Apart from the pictures, please restate every entry below exactly.

SOURCE INFORMATION
*** Block opens ***

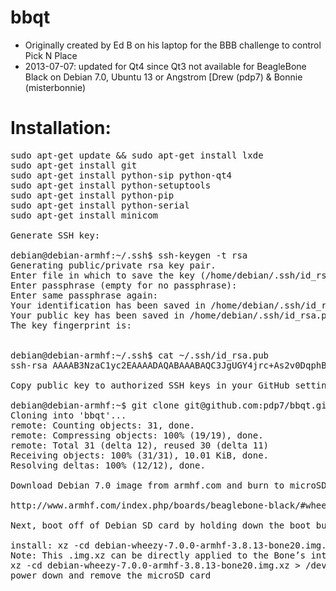 bbqt
====
- Originally created by Ed B on his laptop for the BBB challenge to control Pick N Place 
- 2013-07-07: updated for Qt4 since Qt3 not available for BeagleBone Black on Debian 7.0, Ubuntu 13 or Angstrom [Drew (pdp7) & Bonnie (misterbonnie)

Installation:
=============
<pre>
sudo apt-get update && sudo apt-get install lxde 
sudo apt-get install git
sudo apt-get install python-sip python-qt4 
sudo apt-get install python-setuptools
sudo apt-get install python-pip 
sudo apt-get install python-serial
sudo apt-get install minicom
 
Generate SSH key:
 
debian@debian-armhf:~/.ssh$ ssh-keygen -t rsa
Generating public/private rsa key pair.
Enter file in which to save the key (/home/debian/.ssh/id_rsa): 
Enter passphrase (empty for no passphrase): 
Enter same passphrase again: 
Your identification has been saved in /home/debian/.ssh/id_rsa.
Your public key has been saved in /home/debian/.ssh/id_rsa.pub.
The key fingerprint is:
<snip>
 
debian@debian-armhf:~/.ssh$ cat ~/.ssh/id_rsa.pub 
ssh-rsa AAAAB3NzaC1yc2EAAAADAQABAAABAQC3JgUGY4jrc+As2v0DqphBFuoLpobK0ZmasYcuVme4okdqZ069hxIPdEvhMln/7XKIzOo/hRUN/HmaznKgzxpZCDVO8fjSsozqdzDWOBzsTfquOx5Te3Ft4QM+K+33v3ejlk6D3zUgr6xTZ2ZDQ3iLOoKVz4tmKTkveiP83eAbVDZgDiciuLzoS02xx52Zxd6rQ+o3cARDlFvF7B4Dt+aJGaCsPjLNhlWC1Os+Q/OeTkIrVBITpIum5AAok5OQtLhG+0N5HF+GfzIBRMkqWytoJu5DuKrchAl4nVICN/cm/W37RtG1/hASgev1v0VAjAcnOeZmF1vC2PPsVioGFdS/ debian@debian-armhf
 
Copy public key to authorized SSH keys in your GitHub settings:
 
debian@debian-armhf:~$ git clone git@github.com:pdp7/bbqt.git
Cloning into 'bbqt'...
remote: Counting objects: 31, done.
remote: Compressing objects: 100% (19/19), done.
remote: Total 31 (delta 12), reused 30 (delta 11)
Receiving objects: 100% (31/31), 10.01 KiB, done.
Resolving deltas: 100% (12/12), done.
 
Download Debian 7.0 image from armhf.com and burn to microSD:
 
http://www.armhf.com/index.php/boards/beaglebone-black/#wheezy
 
Next, boot off of Debian SD card by holding down the boot button and copy the image file to the BBB: debian-wheezy-7.0.0-armhf-3.8.13-bone20.img.xz.  Then flash the eMMC with Debian using this following command:
 
install: xz -cd debian-wheezy-7.0.0-armhf-3.8.13-bone20.img.xz > /dev/sdX
Note: This .img.xz can be directly applied to the Bone’s internal eMMC while booted from the external microSD card.
xz -cd debian-wheezy-7.0.0-armhf-3.8.13-bone20.img.xz > /dev/mmcblk1
power down and remove the microSD card
</pre>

*** Block closes ***

OUTPUT OF THE TASK
 bbqt
====
- Originally created by Ed B on his laptop for the BBB challenge to control Pick N Place 
- 2013-07-07: updated for Qt4 since Qt3 not available for BeagleBone Black on Debian 7.0, Ubuntu 13 or Angstrom [Drew (pdp7) & Bonnie (misterbonnie)

Installation:
=============
<pre>
sudo apt-get update && sudo apt-get install lxde 
sudo apt-get install git
sudo apt-get install python-sip python-qt4 
sudo apt-get install python-setuptools
sudo apt-get install python-pip 
sudo apt-get install python-serial
sudo apt-get install minicom
 
Generate SSH key:
 
debian@debian-armhf:~/.ssh$ ssh-keygen -t rsa
Generating public/private rsa key pair.
Enter file in which to save the key (/home/debian/.ssh/id_rsa): 
Enter passphrase (empty for no passphrase): 
Enter same passphrase again: 
Your identification has been saved in /home/debian/.ssh/id_rsa.
Your public key has been saved in /home/debian/.ssh/id_rsa.pub.
The key fingerprint is:
<snip>
 
debian@debian-armhf:~/.ssh$ cat ~/.ssh/id_rsa.pub 
ssh-rsa AAAAB3NzaC1yc2EAAAADAQABAAABAQC3JgUGY4jrc+As2v0DqphBFuoLpobK0ZmasYcuVme4okdqZ069hxIPdEvhMln/7XKIzOo/hRUN/HmaznKgzxpZCDVO8fjSsozqdzDWOBzsTfquOx5Te3Ft4QM+K+33v3ejlk6D3zUgr6xTZ2ZDQ3iLOoKVz4tmKTkveiP83eAbVDZgDiciuLzoS02xx52Zxd6rQ+o3cARDlFvF7B4Dt+aJGaCsPjLNhlWC1Os+Q/OeTkIrVBITpIum5AAok5OQtLhG+0N5HF+GfzIBRMkqWytoJu5DuKrchAl4nVICN/cm/W37RtG1/hASgev1v0VAjAcnOeZmF1vC2PPsVioGFdS/ debian@debian-armhf
 
Copy public key to authorized SSH keys in your GitHub settings:
 
debian@debian-armhf:~$ git clone git@github.com:pdp7/bbqt.git
Cloning into 'bbqt'...
remote: Counting objects: 31, done.
remote: Compressing objects: 100% (19/19), done.
remote: Total 31 (delta 12), reused 30 (delta 11)
Receiving objects: 100% (31/31), 10.01 KiB, done.
Resolving deltas: 100% (12/12), done.
 
Download Debian 7.0 image from armhf.com and burn to microSD:
 
http://www.armhf.com/index.php/boards/beaglebone-black/#wheezy
 
Next, boot off of Debian SD card by holding down the boot button and copy the image file to the BBB: debian-wheezy-7.0.0-armhf-3.8.13-bone20.img.xz.  Then flash the eMMC with Debian using this following command:
 
install: xz -cd debian-wheezy-7.0.0-armhf-3.8.13-bone20.img.xz > /dev/sdX
Note: This .img.xz can be directly applied to the Bone’s internal eMMC while booted from the external microSD card.
xz -cd debian-wheezy-7.0.0-armhf-3.8.13-bone20.img.xz > /dev/mmcblk1
power down and remove the microSD card
</pre>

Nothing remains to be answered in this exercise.